Material provided:
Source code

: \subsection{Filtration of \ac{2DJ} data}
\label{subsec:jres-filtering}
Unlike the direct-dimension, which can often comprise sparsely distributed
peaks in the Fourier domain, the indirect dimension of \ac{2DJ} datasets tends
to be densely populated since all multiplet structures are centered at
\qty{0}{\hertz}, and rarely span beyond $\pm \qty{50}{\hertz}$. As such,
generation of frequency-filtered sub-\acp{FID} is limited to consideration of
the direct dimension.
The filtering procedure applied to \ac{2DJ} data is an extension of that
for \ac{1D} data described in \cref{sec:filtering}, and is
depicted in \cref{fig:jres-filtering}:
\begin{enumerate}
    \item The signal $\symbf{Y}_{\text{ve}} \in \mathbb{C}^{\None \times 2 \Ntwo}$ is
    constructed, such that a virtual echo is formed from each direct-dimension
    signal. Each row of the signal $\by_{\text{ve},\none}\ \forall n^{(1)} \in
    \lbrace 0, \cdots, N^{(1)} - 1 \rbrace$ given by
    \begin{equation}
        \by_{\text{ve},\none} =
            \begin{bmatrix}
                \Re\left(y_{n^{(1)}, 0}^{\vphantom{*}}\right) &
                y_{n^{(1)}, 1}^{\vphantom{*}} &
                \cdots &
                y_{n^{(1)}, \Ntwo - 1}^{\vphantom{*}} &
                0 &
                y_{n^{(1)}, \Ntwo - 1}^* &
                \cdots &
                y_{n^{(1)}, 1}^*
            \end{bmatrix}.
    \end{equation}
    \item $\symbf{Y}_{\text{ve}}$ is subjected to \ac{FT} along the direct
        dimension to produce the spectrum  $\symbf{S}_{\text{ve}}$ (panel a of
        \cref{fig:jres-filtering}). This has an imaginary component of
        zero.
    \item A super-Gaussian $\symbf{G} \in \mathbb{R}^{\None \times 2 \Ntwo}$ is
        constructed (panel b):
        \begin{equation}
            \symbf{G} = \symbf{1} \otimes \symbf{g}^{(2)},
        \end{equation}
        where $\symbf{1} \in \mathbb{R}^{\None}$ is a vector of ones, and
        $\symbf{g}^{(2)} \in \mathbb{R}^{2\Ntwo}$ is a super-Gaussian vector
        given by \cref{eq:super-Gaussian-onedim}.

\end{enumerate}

Task goal: Extract the full listing above without altering anything.

Solution:
Source code

: \subsection{Filtration of \ac{2DJ} data}
\label{subsec:jres-filtering}
Unlike the direct-dimension, which can often comprise sparsely distributed
peaks in the Fourier domain, the indirect dimension of \ac{2DJ} datasets tends
to be densely populated since all multiplet structures are centered at
\qty{0}{\hertz}, and rarely span beyond $\pm \qty{50}{\hertz}$. As such,
generation of frequency-filtered sub-\acp{FID} is limited to consideration of
the direct dimension.
The filtering procedure applied to \ac{2DJ} data is an extension of that
for \ac{1D} data described in \cref{sec:filtering}, and is
depicted in \cref{fig:jres-filtering}:
\begin{enumerate}
    \item The signal $\symbf{Y}_{\text{ve}} \in \mathbb{C}^{\None \times 2 \Ntwo}$ is
    constructed, such that a virtual echo is formed from each direct-dimension
    signal. Each row of the signal $\by_{\text{ve},\none}\ \forall n^{(1)} \in
    \lbrace 0, \cdots, N^{(1)} - 1 \rbrace$ given by
    \begin{equation}
        \by_{\text{ve},\none} =
            \begin{bmatrix}
                \Re\left(y_{n^{(1)}, 0}^{\vphantom{*}}\right) &
                y_{n^{(1)}, 1}^{\vphantom{*}} &
                \cdots &
                y_{n^{(1)}, \Ntwo - 1}^{\vphantom{*}} &
                0 &
                y_{n^{(1)}, \Ntwo - 1}^* &
                \cdots &
                y_{n^{(1)}, 1}^*
            \end{bmatrix}.
    \end{equation}
    \item $\symbf{Y}_{\text{ve}}$ is subjected to \ac{FT} along the direct
        dimension to produce the spectrum  $\symbf{S}_{\text{ve}}$ (panel a of
        \cref{fig:jres-filtering}). This has an imaginary component of
        zero.
    \item A super-Gaussian $\symbf{G} \in \mathbb{R}^{\None \times 2 \Ntwo}$ is
        constructed (panel b):
        \begin{equation}
            \symbf{G} = \symbf{1} \otimes \symbf{g}^{(2)},
        \end{equation}
        where $\symbf{1} \in \mathbb{R}^{\None}$ is a vector of ones, and
        $\symbf{g}^{(2)} \in \mathbb{R}^{2\Ntwo}$ is a super-Gaussian vector
        given by \cref{eq:super-Gaussian-onedim}.

\end{enumerate}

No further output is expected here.